# How to show an ideal is zero-dimensional [closed]

I have the following past exam paper question, a similar sort of question seems to come up every year.. And I'm completely lost with it...

Let $J$ denote the ideal in $\mathbb{Q}[x,y,z]$ generated by $(y^2-xy-2zx, y^3+z^2+1, x^2yz-zy)$.

Show that $J$ is zero-dimensional.

What is the dimension, as a vector space over $\mathbb{Q}$, of $\mathbb{Q}[x,y,z]/J$?

Define the ideal $I := (xy^2+2xz-yz, x^2yz+y^2)$. Explain why $I$ is not zero-dimensional.

I know the definition for an ideal to be zero-dimensional, but I cant find an example of how to use to it to show an ideal is zero-dimensional...

Defintion. An ideal $I\subset K[X_1,...,X_n]$ is zero-dimensional if the $K$-vector space $K[X_1,...,X_n]/I$ is finite dimensional.
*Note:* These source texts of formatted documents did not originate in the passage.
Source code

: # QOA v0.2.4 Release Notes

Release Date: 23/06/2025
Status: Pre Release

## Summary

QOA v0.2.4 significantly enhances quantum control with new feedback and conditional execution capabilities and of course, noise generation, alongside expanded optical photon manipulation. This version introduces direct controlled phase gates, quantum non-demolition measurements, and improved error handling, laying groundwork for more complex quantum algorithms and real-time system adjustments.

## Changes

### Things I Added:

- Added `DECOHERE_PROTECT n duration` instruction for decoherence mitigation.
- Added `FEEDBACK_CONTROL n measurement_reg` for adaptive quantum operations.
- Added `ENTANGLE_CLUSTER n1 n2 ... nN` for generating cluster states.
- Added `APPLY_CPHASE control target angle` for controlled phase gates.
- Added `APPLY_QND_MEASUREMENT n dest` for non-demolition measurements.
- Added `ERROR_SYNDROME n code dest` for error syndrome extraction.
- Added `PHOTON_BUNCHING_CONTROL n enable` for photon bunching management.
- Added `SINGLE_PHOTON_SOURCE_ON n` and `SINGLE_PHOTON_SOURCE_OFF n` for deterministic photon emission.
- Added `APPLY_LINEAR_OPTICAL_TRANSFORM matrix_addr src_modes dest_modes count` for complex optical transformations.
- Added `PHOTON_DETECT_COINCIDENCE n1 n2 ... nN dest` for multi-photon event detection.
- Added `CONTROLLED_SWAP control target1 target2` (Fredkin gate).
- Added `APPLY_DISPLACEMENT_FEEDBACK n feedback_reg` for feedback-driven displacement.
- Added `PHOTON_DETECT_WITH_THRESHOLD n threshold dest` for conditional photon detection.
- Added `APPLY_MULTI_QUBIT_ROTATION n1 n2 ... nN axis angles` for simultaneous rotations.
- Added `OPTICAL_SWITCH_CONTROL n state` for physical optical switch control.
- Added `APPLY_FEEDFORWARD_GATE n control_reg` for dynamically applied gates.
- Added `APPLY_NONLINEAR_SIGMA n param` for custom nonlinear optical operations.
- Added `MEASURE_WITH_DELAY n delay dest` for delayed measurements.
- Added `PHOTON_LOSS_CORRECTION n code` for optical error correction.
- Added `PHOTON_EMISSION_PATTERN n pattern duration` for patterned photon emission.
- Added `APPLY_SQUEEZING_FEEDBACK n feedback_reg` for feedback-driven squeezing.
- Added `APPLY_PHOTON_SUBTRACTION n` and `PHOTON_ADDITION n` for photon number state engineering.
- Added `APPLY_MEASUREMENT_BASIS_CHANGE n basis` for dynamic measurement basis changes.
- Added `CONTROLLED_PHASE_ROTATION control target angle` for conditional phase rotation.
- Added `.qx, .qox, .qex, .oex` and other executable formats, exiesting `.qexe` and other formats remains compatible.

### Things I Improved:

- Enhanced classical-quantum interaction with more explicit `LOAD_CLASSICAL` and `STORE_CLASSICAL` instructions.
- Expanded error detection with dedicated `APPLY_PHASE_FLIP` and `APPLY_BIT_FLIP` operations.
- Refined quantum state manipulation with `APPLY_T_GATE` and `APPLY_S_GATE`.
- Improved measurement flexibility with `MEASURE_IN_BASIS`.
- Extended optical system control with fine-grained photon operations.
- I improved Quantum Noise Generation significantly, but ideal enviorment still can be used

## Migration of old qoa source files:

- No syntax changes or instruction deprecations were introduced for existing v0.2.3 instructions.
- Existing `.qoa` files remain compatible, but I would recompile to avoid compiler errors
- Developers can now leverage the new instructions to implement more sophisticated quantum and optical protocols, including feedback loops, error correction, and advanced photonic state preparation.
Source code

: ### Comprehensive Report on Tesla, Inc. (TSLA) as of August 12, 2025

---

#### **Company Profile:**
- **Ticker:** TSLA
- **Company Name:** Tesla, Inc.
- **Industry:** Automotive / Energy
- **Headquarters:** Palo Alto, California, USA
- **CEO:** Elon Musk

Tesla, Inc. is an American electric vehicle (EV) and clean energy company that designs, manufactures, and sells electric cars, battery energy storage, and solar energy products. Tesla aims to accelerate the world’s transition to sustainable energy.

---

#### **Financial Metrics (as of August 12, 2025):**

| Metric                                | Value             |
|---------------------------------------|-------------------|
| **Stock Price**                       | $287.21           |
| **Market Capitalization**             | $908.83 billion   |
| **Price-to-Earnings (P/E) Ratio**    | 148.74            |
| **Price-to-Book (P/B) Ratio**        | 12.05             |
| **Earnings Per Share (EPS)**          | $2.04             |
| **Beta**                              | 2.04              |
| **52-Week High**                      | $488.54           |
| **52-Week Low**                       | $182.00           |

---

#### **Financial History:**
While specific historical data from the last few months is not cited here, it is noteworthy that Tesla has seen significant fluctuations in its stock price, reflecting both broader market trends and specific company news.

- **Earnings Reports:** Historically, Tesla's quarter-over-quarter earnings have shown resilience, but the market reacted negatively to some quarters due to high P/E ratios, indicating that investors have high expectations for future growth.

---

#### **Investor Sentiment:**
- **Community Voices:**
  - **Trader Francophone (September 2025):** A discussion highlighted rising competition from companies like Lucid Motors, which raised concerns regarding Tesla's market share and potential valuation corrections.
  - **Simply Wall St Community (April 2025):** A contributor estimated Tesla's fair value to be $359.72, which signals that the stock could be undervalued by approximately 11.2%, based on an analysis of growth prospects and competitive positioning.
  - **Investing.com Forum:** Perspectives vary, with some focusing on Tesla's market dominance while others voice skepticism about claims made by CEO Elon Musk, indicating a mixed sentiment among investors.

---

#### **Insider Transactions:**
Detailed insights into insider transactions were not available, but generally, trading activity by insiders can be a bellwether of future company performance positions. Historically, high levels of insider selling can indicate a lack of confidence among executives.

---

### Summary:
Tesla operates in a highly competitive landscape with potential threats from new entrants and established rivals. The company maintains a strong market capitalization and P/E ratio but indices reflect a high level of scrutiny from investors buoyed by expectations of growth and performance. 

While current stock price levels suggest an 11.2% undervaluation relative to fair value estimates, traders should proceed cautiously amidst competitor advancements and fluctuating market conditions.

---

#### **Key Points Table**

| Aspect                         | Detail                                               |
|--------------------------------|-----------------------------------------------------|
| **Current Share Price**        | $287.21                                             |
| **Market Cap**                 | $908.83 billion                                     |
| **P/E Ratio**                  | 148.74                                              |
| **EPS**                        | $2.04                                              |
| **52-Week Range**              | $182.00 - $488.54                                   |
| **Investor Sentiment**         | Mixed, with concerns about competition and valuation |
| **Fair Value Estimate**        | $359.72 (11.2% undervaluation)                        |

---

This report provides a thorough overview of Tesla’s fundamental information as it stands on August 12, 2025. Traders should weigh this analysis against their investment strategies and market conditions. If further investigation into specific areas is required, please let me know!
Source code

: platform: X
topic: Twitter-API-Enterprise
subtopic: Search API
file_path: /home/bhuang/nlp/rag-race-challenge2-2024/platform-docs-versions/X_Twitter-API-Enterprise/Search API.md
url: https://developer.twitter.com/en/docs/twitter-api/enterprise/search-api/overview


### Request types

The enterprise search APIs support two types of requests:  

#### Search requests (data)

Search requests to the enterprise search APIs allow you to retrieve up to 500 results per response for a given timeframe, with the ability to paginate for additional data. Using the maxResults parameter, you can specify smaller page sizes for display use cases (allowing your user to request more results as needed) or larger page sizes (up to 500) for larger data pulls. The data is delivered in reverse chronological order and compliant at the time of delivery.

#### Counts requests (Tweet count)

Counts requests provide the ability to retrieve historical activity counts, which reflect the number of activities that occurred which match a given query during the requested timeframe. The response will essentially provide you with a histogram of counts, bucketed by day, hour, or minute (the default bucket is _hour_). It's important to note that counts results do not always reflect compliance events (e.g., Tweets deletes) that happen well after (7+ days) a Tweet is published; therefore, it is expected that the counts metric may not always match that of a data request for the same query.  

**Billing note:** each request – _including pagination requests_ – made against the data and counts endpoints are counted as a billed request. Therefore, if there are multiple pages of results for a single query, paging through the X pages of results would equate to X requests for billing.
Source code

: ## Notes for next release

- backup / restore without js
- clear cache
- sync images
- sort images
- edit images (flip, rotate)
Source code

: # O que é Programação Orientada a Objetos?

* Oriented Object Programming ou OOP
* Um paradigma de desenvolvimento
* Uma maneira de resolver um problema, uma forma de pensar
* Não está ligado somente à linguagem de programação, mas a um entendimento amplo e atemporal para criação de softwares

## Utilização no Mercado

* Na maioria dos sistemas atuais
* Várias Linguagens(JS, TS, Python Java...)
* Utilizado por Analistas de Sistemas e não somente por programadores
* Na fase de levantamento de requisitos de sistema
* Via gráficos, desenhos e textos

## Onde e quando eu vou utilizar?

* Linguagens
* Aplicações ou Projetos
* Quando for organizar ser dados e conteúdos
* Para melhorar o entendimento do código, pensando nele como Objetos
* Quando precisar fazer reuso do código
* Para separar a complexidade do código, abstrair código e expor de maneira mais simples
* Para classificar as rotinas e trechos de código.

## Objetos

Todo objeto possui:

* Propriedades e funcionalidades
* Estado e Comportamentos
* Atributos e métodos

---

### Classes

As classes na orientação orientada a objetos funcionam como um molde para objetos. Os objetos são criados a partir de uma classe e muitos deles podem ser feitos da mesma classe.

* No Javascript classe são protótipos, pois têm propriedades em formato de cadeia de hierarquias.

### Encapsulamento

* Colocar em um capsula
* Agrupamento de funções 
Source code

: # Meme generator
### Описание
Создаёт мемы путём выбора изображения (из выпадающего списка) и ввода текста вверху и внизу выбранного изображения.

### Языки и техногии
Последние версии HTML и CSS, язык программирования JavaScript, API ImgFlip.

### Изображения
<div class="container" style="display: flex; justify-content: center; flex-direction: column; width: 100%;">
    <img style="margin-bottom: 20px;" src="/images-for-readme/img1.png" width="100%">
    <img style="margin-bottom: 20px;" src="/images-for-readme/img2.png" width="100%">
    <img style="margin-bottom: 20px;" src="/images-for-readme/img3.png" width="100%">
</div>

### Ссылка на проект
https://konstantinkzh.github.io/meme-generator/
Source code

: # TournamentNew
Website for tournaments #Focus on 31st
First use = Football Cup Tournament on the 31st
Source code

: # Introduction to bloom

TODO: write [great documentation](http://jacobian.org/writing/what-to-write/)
• This sounds like a homework problem. I voted to close. – Angelo May 4 '13 at 12:08

But, in the mean time: Do you know how to form a Groebner basis? This is an easy way to prove that a finitely presented ideal is zero-dimensional (and is easy to do by hand in this example with a lexicographic monomial ordering $\prec$ s.t. $z \prec y \prec x$).
Think about what it means for $J$ to be zero-dimensional: $J$ is zero-dimensional iff $V_{\mathbb{C}}(J)$ contains only finitely many points. For this to happen, a (monic) Groebner basis for $J$ must contain polynomials $p_1, p_2, p_3$ s.t. $LM(p_1)$ = $x^{k_1}$, $LM(p_2)$ = $y^{k_2}$, and $LM(p_3)$ = $z^{k_3}$, where $LM(p_i)$ is the leading monomial of $p_i$, and $k_i \in \mathbb{N}^{+}$.
In general, to decide whether or not an ideal $I \subset \mathbb{Q}[x_1, \ldots, x_n]$ is zero-dimensional, it suffices to compute a (monic) Groebner basis for $I$ and verify that it contains, for each indeterminate $x_i$, a polynomial $p_i$ s.t. $LM(p_i) = x_i^{k_i}$ for some $k_i \in \mathbb{N}^{+}$.